A big piece calls for a big orchestra, and this was one of those nights when it looked impossible to cram any more players onto the stage. And a big orchestra makes a big sound, with multiple opportunities for soloists and small groups to show us their skill. A couple of leading players were absent (first violin and cello) but, giving truth to the depth of talent in the orchestra, this did not affect the quality of the performance one iota.
The theme from the first few bars reappears at intervals during the work. The solid and perfectly pitched opening theme was heard again and again with different instruments, giving us distinctive reflections of mood and tone as we strode through the five movements.
The orchestra played straight through, allowing the audience the opportunity to immerse themselves in the music. Mahler’s narrative may never have been confirmed, but there is certainly a progression through the movements.

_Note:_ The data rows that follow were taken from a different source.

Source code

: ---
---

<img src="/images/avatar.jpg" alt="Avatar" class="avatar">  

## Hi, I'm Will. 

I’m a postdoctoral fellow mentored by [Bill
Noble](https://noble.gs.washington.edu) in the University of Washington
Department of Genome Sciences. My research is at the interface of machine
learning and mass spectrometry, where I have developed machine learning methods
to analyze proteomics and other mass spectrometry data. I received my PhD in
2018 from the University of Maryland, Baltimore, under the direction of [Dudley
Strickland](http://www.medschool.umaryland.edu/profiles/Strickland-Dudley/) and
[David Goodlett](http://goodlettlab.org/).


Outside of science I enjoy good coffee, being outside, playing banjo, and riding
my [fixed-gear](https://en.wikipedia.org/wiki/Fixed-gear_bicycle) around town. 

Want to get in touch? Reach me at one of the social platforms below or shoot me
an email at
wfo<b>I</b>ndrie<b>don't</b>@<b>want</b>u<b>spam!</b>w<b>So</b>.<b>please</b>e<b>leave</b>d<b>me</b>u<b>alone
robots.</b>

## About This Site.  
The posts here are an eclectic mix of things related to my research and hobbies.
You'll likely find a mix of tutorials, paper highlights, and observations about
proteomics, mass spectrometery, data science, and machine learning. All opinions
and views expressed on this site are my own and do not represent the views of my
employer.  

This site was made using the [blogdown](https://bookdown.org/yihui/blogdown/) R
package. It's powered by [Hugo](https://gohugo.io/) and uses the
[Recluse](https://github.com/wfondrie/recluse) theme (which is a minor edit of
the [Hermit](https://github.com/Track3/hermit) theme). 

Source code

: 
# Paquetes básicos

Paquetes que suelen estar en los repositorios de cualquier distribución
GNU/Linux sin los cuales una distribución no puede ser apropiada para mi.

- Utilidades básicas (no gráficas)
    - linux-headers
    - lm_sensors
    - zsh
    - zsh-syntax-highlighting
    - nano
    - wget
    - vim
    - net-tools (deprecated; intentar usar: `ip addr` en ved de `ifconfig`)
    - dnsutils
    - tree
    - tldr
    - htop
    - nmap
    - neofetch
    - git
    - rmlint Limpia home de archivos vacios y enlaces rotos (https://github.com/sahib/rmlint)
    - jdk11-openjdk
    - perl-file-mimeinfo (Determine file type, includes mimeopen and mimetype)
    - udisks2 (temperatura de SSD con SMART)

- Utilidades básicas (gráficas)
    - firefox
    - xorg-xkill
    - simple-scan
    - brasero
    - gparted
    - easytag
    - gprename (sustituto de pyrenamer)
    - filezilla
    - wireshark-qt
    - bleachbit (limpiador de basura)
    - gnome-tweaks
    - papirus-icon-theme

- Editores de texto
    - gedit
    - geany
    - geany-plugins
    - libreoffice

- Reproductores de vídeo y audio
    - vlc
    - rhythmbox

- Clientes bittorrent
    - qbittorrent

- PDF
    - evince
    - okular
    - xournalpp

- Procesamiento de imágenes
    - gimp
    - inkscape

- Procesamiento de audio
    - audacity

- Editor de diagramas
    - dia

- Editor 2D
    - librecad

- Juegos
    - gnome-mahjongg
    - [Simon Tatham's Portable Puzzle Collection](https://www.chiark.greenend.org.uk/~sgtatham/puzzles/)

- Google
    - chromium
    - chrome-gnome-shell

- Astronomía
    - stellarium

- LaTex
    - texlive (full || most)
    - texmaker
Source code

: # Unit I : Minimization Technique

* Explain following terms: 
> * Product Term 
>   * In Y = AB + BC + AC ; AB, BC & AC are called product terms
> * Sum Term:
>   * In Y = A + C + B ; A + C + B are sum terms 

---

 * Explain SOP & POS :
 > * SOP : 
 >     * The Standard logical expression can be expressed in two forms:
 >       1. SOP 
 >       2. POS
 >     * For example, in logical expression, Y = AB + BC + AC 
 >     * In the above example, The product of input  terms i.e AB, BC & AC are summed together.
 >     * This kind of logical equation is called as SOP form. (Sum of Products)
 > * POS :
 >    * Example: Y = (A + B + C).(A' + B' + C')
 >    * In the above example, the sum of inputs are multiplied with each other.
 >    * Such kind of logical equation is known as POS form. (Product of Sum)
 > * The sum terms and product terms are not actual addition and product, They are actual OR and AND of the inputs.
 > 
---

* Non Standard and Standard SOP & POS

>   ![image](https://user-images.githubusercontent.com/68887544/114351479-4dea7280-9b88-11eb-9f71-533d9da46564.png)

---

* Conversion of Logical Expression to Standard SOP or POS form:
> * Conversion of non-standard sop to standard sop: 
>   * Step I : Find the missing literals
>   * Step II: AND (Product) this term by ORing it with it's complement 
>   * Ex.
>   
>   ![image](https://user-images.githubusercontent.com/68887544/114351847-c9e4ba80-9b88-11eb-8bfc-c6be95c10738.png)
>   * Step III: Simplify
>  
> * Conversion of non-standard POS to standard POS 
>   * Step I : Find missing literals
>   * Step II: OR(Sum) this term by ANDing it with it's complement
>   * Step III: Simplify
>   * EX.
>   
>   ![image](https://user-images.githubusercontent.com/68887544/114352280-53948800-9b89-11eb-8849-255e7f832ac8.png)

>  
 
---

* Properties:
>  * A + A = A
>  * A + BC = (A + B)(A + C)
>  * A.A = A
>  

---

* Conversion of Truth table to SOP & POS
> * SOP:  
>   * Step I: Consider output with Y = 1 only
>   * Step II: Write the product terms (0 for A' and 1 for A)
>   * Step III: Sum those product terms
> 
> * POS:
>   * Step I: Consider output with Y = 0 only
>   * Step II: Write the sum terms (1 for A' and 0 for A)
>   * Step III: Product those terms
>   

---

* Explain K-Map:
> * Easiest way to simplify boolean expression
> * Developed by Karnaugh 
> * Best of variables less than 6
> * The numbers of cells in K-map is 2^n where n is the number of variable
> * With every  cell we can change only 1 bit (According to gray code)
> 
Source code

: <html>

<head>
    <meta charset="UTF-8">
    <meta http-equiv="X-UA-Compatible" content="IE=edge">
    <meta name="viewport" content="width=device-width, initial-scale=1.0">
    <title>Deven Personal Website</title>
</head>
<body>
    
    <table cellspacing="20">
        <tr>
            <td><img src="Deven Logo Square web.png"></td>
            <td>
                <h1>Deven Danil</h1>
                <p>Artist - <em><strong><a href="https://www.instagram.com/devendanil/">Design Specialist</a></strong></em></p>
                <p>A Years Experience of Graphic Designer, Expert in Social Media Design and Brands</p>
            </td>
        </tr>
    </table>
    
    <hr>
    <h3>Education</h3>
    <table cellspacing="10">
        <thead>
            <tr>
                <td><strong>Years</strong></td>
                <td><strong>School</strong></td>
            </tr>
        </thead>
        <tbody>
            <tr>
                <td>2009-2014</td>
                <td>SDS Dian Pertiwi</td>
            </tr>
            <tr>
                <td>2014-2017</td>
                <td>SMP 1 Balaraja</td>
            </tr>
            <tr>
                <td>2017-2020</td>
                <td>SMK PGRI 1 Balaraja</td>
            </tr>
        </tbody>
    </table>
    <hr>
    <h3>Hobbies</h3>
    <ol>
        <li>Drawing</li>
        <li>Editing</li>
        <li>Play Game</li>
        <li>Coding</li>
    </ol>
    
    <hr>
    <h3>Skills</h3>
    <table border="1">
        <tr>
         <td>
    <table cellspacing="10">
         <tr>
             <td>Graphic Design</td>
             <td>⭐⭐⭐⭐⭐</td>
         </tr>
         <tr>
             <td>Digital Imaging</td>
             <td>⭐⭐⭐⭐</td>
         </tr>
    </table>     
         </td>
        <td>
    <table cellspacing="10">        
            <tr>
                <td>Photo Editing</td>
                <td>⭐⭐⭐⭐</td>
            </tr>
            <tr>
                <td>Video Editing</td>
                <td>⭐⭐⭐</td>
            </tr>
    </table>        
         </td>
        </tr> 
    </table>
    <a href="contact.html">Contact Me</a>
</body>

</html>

The first opens with solo euphonium giving way to a French horn duet with woodwind. It was a pleasure to watch the joyful double basses bringing melody and rhythm to the second movement with bow strikes and fierce pizzicato. A solo viola passage stood out in the third movement, and the thematically more complex violin part in the fourth was the culmination of all that had been building towards the exultant fifth movement in which it seemed everyone was playing everything and anything. The blend of a terrific timpani opening, the interplay of strings with brass and woodwind, then all brass together, delicate string quartet interludes, and then a combination of trombone and double bass resulted in a glorious finale of an unmistakeable masterpiece of the Romantic period.